Furzehill School 1912 - 2001

 

The Village of Boreham Wood grew rapidly following the construction of the Midland Railway and the subsequent building of factories in the area in the late Victoria and Edwardian eras. The rise in population led to the need for a much larger school, and it was in 1912 that Furzehill School opened to meet local needs. For ninety years the school was responsible for the education of a large proportion of children who were either born locally or who came here as their families settled to seek employment in a prosperous part of the country.


When it was known that the school was to be demolished, the priority was to capture the many memories of ex-pupils and staff and to record the history from available data.  The Museum has produced two large albums filled with the recollections of Former Furzehill scholars, the earliest dating from the 1920s.


There is a photographic exhibition depicting school life from 1912 to the final days of the school.

Some reminiscences are very amusing, such as that of the five-year old boy who had bother with a stray dog in the outside ablutions. Some are poignant; children of the 1930s, absent through illness, found they could never catch up as there was no remedial teaching.

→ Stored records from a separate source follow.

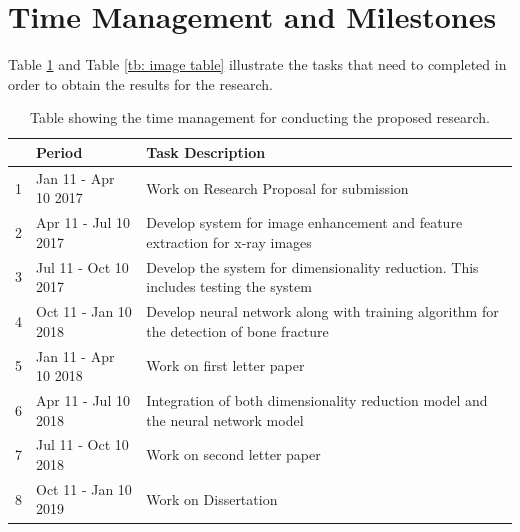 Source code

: \documentclass[11pt,twocolumn]{witseiepaper}
\begin{document}
	\section{Time Management and Milestones}
	\label{sc: Time Management and Milestones}
	Table \ref{time_management} and Table \ref{tb: image table} illustrate the tasks that need to completed in order to obtain the results for the research.
	\begin{table}[!h]
		\centering
		\caption{Table showing the time management for conducting the proposed research.}
		\label{time_management}
		\begin{tabular}{| c | p{2.5cm} | p{4.5cm} |}
			\hline
			& Period & Task Description \\
			\hline \hline
			1 & Jan 11 - Apr 10 2017 & Work on Research Proposal for submission\\
			\hline
			2 & Apr 11 - Jul 10 2017 & Develop system for image enhancement and feature extraction for x-ray images \\
			\hline
			3 & Jul 11 - Oct 10 2017 &  Develop the system for dimensionality reduction. This includes testing the system\\
			\hline
			4 & Oct 11 - Jan 10 2018 & Develop neural network along with training algorithm for the detection of bone fracture \\
			\hline
			5 & Jan 11 - Apr 10 2018 & Work on first letter paper \\
			\hline
			6 & Apr 11 - Jul 10 2018 & Integration of both dimensionality reduction model and the neural network model \\
			\hline
			7 & Jul 11 - Oct 10 2018 & Work on second letter paper\\
			\hline
			8 & Oct 11 - Jan 10 2019 & Work on Dissertation \\
			\hline
		\end{tabular}
	\end{table}
	
\end{document}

A pupil of the 1940s remembered the original school burning down in 1949, and a boy ran home shouting "No more school!".  Others recall going to other schools while the rebuilding took place. Some classes were housed in "Stately Homes" or in Shenley Hospital, or were squeezed into church halls for teaching, but being marched back to the Furzehill canteen for lunch, which had escaped the fire.

We continue to compile the school's history and require further contributions, particularly from people who attended the school from the 1980s until its closure in 2001.